═══ PROVIDED RECORDS ═══

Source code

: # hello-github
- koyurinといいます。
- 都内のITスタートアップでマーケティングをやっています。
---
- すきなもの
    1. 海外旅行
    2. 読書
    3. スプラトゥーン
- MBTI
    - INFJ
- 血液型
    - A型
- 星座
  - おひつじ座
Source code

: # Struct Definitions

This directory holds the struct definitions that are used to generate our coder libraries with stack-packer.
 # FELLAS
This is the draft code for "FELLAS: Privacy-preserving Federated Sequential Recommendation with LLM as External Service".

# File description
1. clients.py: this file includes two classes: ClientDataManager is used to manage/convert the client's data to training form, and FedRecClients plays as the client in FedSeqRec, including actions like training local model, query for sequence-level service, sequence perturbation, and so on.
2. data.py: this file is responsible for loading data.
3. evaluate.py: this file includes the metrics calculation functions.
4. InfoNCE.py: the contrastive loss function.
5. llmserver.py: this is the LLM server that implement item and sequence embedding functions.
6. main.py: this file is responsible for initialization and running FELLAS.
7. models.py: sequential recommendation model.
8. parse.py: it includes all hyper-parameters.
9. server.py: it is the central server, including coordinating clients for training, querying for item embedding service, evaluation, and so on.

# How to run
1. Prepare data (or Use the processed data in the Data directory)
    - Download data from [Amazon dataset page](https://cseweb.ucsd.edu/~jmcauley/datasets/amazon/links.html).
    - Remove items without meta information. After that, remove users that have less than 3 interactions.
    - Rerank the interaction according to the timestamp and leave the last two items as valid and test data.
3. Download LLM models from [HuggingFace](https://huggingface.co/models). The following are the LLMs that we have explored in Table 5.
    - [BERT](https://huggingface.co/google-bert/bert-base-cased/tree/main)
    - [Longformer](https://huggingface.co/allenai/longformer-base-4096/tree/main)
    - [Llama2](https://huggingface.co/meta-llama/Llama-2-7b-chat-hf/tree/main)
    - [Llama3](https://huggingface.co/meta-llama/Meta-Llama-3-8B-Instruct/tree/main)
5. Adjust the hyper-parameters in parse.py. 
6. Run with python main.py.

═══

## WHAT IS REQUIRED
Work out the number of lines in the listing above that hold the string "from". Reply with that number only.

## WRITTEN REPLY
2